I just bought a pair of the rocky mobilite's. :clap:

Only problem is I am doing alot of painting now and have not even wore them yet. :blink:

The funniest thing is when I set the new next to the old boot. They are the exact same model, yet the old looks much smaller and, well, nasty. 

The only thing I need for the new ones are about 5 sets of laces and I will see ya in three years.

I hope the pic comes through. I have not attached a pic here yet.


----------



## Anderson (Sep 7, 2009)

I just got the keen boats too. They feel real comfy and wide too


----------



## Winchester (Jun 29, 2008)

Greg Di said:


> Me too, until I found out that Keen also now makes construction footwear.
> 
> http://www.keenfootwear.com/us/en/utility/industrial
> 
> ...


Hmmm these do look kinda nice...

I'm not into the bulky workboots and I don't like boots with a "heel"


----------



## Winchester (Jun 29, 2008)

This is my current boot after almost 1 year. (just scrubbed them off in the sink). 

I had timberland pros for a year but they were heavy and uncomfortable so I canned them and got my current ones. They are the best and most comfortable workboots I have had yet. 

Dakota Workboots.








great boots.

Although, I do want to switch to a less bulky, lighter and more roofer or sneaker-like boot in the future.


----------



## chewy (May 23, 2010)

woorki said:


> **Update**
> 
> #1.
> Just to let you all know, I went with the Lowa Mega Camp boots.
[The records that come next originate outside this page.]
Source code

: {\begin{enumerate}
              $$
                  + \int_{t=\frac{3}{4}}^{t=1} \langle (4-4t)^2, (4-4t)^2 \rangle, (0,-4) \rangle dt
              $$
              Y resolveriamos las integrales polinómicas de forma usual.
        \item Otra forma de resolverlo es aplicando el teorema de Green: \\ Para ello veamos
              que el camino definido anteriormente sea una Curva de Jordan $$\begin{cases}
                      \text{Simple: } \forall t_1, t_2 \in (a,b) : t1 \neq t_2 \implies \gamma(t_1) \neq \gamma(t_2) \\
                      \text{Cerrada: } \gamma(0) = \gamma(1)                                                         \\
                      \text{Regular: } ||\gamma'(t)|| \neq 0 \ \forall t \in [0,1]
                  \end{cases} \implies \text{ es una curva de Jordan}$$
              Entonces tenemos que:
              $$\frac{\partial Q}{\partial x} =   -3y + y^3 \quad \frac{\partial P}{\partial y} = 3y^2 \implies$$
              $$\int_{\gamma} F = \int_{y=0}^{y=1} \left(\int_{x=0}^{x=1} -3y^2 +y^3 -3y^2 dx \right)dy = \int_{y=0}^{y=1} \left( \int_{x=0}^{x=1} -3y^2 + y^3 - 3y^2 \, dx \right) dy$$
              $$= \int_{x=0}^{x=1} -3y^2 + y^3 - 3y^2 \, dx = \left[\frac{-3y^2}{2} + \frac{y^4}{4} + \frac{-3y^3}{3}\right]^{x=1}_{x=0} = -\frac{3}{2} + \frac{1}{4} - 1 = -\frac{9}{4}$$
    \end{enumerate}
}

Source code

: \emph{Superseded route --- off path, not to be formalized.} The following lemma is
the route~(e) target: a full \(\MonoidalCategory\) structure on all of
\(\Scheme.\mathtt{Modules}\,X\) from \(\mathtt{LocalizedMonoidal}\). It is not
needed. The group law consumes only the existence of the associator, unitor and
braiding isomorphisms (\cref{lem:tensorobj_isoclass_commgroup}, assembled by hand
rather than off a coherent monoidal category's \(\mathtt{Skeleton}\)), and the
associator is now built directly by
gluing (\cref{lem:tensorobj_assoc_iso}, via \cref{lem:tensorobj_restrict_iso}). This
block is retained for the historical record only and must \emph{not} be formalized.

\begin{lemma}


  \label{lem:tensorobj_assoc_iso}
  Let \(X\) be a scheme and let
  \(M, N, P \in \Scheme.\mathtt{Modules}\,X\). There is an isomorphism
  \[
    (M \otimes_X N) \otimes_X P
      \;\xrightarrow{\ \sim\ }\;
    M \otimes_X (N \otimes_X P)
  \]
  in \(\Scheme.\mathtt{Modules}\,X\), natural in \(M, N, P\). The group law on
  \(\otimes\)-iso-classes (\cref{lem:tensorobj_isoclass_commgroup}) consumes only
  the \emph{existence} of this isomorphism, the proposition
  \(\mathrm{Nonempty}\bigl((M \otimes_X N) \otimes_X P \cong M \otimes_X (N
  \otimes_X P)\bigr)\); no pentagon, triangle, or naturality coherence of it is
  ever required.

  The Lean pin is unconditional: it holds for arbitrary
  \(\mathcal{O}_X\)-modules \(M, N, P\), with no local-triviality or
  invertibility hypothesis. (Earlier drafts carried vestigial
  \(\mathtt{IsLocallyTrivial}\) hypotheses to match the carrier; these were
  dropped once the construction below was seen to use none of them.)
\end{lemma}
I was able to pick them up for $286.
> ...


You should use Gregor Chemie cream as used by the German Army and the only thing reccomended for use with my Haix hunting and work boots. Oils cause leather to weaken and rot.


----------



## woorki (Oct 12, 2011)

chewy said:


> You should use Gregor Chemie cream as used by the German Army


How do you know that for sure? I'm not saying you're incorrect because I do believe you but I decided to ultimately purchase the Lowa Mega Camp boots because on another forum I cross-posted this inquiry to, another user told me the exact same thing about the Lowa boots I bought. I looked everywhere online and I can't find anything that says the German army or special forces use the Lowa Mega Camp boots or that they use the Gregor Chemie cream you suggested above. I'm just wondering if you could provide a source before I go ahead and purchase it.


----------



## chewy (May 23, 2010)

woorki said:


> How do you know that for sure? I'm not saying you're incorrect because I do believe you but I decided to ultimately purchase the Lowa Mega Camp boots because on another forum I cross-posted this inquiry to, another user told me the exact same thing about the Lowa boots I bought. I looked everywhere online and I can't find anything that says the German army or special forces use the Lowa Mega Camp boots or that they use the Gregor Chemie cream you suggested above. I'm just wondering if you could provide a source before I go ahead and purchase it.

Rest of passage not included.